Макет — это этап перехода от замысла художника к воплощению его на сцене. Экспериментальная модель, созданная на основе умозрительных представлений при помощи физических материалов. В макете есть возможность выверить, уточнить все необходимые параметры и компоненты. Художник и режиссер могут подержать будущий спектакль в руках. Стоит ли оспаривать приоритет театрального эскиза перед театральным макетом? Такие попытки еще есть. Макет — уменьшенная модель сцены — дает возможность точно, до мелочей, сделать из необходимых материалов то, что в увеличенных (в 20 раз) размерах предполагается изготовить на сцене, возможность создать пространственную пластику, динамику, свет. В конце концов, он доступней для восприятия и понимания режиссера и актеров, потому что в макете можно увидеть планировочные и пластические возможности будущего спектакля. А это так важно! В макете режиссер имеет возможность разработать основные узловые моменты спектакля. И если у театрального макета не такая завидная судьба, как у театрального эскиза, то стаж служения театру у макета не такой уж малый. Еще в середине XVI века знаменитый художник театра и архитектор Себастьяно Серлио предложил делать уменьшенную модель будущих декораций.
Макет, по утверждению А. Таирова, уничтожили приверженцы условного театра в борьбе с театром натуралистическим, который активно использовал театральный макет в своей работе.

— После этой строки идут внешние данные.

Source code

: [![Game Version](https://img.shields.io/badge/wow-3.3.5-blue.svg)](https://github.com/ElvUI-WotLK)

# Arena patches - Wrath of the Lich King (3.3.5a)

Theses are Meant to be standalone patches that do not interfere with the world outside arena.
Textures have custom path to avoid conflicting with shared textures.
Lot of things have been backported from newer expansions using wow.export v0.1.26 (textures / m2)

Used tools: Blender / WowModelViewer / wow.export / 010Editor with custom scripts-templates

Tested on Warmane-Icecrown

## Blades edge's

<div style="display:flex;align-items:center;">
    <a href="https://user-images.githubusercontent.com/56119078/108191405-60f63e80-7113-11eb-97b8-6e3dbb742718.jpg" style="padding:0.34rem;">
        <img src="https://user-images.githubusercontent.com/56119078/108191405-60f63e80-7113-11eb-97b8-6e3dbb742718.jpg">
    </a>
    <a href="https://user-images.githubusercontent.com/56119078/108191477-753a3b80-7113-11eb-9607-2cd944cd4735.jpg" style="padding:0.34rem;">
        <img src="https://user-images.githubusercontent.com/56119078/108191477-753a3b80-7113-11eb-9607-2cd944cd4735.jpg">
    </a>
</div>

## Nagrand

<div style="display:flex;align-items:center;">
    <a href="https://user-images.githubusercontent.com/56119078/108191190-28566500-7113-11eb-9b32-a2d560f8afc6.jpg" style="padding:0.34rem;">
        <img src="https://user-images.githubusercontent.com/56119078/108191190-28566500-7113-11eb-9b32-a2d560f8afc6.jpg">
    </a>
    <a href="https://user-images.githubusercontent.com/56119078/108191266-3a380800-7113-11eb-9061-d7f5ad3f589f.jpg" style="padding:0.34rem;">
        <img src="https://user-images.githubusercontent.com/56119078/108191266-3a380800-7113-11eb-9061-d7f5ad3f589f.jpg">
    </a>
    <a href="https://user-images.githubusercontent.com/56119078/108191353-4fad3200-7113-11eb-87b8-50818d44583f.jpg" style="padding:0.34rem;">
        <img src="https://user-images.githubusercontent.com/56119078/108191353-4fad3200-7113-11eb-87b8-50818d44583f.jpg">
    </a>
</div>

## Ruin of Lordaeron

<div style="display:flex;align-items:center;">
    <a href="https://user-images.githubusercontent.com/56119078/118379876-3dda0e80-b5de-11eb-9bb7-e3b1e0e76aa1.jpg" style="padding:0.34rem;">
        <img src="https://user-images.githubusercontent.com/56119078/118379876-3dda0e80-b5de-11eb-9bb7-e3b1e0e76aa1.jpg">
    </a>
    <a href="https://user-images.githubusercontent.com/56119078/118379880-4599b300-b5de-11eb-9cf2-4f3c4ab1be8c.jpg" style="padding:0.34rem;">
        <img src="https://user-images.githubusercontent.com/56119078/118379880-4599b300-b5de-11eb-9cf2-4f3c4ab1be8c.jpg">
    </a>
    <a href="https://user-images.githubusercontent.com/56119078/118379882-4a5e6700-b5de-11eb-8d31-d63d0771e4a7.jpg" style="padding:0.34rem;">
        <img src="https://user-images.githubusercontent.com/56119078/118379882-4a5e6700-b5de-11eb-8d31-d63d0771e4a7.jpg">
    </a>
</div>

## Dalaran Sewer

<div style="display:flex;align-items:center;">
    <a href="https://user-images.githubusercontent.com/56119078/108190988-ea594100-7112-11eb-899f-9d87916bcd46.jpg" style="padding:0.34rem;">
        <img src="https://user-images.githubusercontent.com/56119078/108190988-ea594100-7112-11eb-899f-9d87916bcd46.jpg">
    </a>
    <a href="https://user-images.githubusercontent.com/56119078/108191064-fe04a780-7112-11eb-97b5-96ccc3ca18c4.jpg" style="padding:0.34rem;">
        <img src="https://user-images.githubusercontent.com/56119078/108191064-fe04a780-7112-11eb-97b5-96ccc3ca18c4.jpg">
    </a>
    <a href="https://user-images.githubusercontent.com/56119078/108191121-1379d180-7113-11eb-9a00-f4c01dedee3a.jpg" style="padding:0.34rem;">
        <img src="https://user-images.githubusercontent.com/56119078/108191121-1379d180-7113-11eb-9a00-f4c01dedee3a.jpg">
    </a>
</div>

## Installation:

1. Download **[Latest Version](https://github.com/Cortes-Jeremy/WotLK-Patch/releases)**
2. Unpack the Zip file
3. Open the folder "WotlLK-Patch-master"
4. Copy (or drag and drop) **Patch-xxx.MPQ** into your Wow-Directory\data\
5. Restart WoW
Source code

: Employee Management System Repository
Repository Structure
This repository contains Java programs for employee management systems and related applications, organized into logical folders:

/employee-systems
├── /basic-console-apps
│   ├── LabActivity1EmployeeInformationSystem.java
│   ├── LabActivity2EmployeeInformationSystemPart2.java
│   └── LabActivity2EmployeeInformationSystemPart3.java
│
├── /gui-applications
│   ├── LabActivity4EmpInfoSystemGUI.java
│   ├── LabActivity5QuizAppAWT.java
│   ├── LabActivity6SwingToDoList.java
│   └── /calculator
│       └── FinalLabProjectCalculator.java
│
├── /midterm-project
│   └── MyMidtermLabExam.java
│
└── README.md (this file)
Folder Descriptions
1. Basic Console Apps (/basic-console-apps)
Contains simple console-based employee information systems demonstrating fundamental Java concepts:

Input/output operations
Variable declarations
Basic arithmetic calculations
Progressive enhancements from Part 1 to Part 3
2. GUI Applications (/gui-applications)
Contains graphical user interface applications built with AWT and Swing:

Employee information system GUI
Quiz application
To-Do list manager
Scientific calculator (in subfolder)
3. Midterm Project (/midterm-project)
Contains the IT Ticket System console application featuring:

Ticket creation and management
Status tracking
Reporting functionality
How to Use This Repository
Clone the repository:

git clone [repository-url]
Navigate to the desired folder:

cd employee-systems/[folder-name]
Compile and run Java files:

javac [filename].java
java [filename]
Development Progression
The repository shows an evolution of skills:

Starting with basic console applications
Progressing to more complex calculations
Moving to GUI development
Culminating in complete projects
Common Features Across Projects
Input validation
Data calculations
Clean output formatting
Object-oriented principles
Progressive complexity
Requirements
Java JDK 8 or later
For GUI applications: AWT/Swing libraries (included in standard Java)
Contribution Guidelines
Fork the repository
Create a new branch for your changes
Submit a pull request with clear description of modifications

Сторонники натуралистического театра в макетах дублировали многочисленные бытовые схемы павильонов и экстерьеров со всеми наводящими скуку подробностями.
Таиров считает, что именно условному театру мы обязаны возрождением «станковистских» тенденций на сцене.
Театральный эскиз возник как разновидность станковой живописи. Изображение на эскизе подчинено закону плоскости, а не пространства. Изобразительная пластика и выразительные средства подчинены в эскизе логике двухмерности, а не трехмерности, не говоря уже о четвертом временном измерении. Язык сценографии выразителен в четырех измерениях. Там, где задачей театра является только создание бытовой структуры образа места действия, определение времени года и суток, создание иллюзии состояния природы, — эскиз, может быть, и удовлетворит запросы театра. Как только задачи усложняются, в дополнение к эскизу необходим макет.
Над эскизами в разное время истории театра работали выдающиеся художники, достигшие великолепных результатов в этом виде живописи.
Эскиз способен зафиксировать и
передать какое-то мгновение из жизни спектакля. Серия эскизов может передать серию таких мгновений. Чаще всего — это передача ощущений художника как результат восприятия пьесы. Эскизы — картины к пьесе.
Достоинство эскиза в том, что он может стать проектом колористического решения спектакля, поможет программировать эмоциональное воздействие цвета на публику. Но удастся ли в пространстве при помощи света воспроизвести предполагаемое цветовое решение? Ведь здесь мы снова сталкиваемся с совершенно разными средствами выразительности. На плоскости — это краска. В пространстве — окрашенный пучок света и объемные предметы.
Необходимо, очевидно, работать одновременно и в макете, и в эскизах, выверяя и уточняя замысел. Но как часто сейчас эскизы пишутся уже после выпуска спектакля! Специально для выставок. Как дань традиции. И, видимо, это тоже подтверждает мысль о том, что современный театр, как специфический организм, не так уж и нуждается в двухмерных проектах, пусть они даже имеют самостоятельную художественную ценность.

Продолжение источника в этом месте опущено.